A finales de octubre empezó a recuperarse física y anímicamente, después de un largo período de abatimiento. Para acabar de agravar la situación de Carlos, los problemas económicos se apoderaron de él.

Emma continuando con su recuperación, pensaba en el suicidio como una salida a sus desgracias. Tuvo una visión en la cual creyó ver a Dios. "Aquella visión deslumbradora quedó grabada en su memoria como la escena más bella que se pueda soñar… Su alma, maltrecha por el orgullo, reposaba al fin en la humildad predicada por Cristo… ¡Había, pues, goces superiores a los que proporcionaba la felicidad terrena, existía un amor que sobrepasaba a todos los demás, ininterrumpido, inacabable y que no haría más que ir en aumento por toda la eternidad! Emma contemplaba en sí misma la destrucción de su voluntad, que iba a dispensar una amplia acogida a la llamada de la gracia. Existían, por tanto, en lugar de la dicha terrena, otras felicidades mayores, otro amor por encima de todos los amores, sin intermitencia ni fin, y que crecería eternamente. Ella entrevió, entre las ilusiones de su esperanza, un estado de pureza flotando por encima de la tierra, confundiéndose con el cielo, al que aspiraba a llegar. Quiso ser una santa. Compró rosarios, se puso amuletos; suspiraba por tener en su habitación, a la cabecera de su cama, un relicario engarzado de esmeraldas, para besarlo todas las noches".

Emma había enterrado en lo más profundo de su corazón el recuerdo de Rodolfo, y entró en un período de misticismo, "con el propósito de convocar a la fe", sin que ningún deleite le cayera del cielo, y "con la vaga sensación de estar siendo víctima de un inmenso fraude". Se dedicó a realizar obras de misericordia y a enseñarle a leer a Berta. Se había resignado y hablaba con expresiones ideales. La relación con su suegra mejoró y ésta no encontraba algo para reprocharle. Emma recibía visitas, entre ellas la de Justín, mancebo de la botica de Homais y pariente pobre de éste, un joven que en silencio le profesaba un profundo amor platónico a Emma.

Emma y Carlos, por sugerencia de Homais, fueron a Ruán a una función de ópera, con el propósito de levantarle el ánimo a Emma, y se hospedaron el hotel de La Cruz Roja, una fonda de arrabal provinciano.

Acomodados en el teatro, Emma vivía intensamente la ópera (Lucía di Lammermoor) que representaban los actores.
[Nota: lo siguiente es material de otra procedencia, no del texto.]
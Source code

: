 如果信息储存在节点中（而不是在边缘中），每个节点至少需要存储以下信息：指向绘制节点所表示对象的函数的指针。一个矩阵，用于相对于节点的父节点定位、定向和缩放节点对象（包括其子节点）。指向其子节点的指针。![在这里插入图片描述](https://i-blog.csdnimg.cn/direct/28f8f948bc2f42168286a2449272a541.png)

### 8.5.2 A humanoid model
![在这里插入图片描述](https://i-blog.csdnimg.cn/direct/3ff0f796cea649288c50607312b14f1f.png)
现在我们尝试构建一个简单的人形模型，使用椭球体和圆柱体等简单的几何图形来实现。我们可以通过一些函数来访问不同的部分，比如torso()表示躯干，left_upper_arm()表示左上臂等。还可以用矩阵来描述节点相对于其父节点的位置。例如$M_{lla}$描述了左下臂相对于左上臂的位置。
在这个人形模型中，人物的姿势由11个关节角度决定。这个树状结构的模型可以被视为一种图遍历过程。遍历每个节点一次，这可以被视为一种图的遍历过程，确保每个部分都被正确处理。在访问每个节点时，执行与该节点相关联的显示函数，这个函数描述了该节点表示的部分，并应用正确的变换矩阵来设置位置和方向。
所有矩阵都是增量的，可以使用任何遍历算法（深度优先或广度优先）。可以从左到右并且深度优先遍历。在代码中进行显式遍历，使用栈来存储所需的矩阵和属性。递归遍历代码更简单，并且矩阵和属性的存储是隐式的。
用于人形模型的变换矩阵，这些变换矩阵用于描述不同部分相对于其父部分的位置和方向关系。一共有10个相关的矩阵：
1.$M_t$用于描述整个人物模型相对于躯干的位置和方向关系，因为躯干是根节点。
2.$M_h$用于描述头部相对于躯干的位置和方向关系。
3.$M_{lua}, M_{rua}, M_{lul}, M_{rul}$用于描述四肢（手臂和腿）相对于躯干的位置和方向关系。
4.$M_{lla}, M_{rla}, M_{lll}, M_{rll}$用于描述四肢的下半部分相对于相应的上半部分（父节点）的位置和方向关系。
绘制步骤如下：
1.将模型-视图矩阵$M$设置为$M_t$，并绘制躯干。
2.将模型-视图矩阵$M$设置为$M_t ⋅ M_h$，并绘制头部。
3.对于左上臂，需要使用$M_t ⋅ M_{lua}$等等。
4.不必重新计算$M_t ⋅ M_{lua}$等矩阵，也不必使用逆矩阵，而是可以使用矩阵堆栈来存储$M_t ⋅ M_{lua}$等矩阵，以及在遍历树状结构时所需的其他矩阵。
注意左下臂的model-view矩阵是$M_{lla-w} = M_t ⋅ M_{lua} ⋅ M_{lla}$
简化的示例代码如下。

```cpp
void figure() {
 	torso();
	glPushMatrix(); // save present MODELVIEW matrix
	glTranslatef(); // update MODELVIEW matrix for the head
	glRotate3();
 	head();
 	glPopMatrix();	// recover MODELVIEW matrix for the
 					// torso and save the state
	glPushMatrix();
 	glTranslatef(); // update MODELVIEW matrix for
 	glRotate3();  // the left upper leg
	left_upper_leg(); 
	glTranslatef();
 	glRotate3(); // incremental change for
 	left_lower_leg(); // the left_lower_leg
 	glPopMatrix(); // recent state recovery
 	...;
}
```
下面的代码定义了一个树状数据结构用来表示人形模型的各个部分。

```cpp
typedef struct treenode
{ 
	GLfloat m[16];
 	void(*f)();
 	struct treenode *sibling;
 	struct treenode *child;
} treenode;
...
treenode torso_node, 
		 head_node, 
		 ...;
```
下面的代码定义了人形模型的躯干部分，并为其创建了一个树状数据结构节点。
Por instantes se metía dentro de ellos. Embelezada recordaba algunos episodios de su vida como su boda… Ese día iba tan contenta sin imaginar el abismo al que se dirigía. Pensaba que a ella "nadie en el mundo la había amado con un amor semejante" al de uno de los personajes en escena. Entonces reconocía "la mezquindad de las pasiones que el arte desmesuraba". En nombre del espejismo de un personaje, "trataba de imaginar cómo sería su vida, aquella vida trepidante, insólita, magnífica, la misma que ella hubiera podido vivir si el azar no se hubiera puesto en contra. ¡Hubiera podido conocerse y amarse!"

Durante un descanso de la obra, Carlos y Emma se reencontraron con León Dupuis, quien se había establecido en Ruán para trabajar en el despacho de Dubocage, un prestigioso abogado y notario. Emma y León se saludaron de mano, "y ella maquinalmente se la estrechó, obedeciendo a una fuerza de atracción superior a su voluntad". Emma no prestó más atención a la ópera, y al poco rato salieron del teatro. Como no pudieron ver el final, acordaron verla al día siguiente. Con el consentimiento de Carlos, quien pensaba que esto contribuiría al mejoramiento de la salud emocional de su esposa, Emma se quedó en Ruán y éste se marchó a Yonville a encargarse de sus asuntos.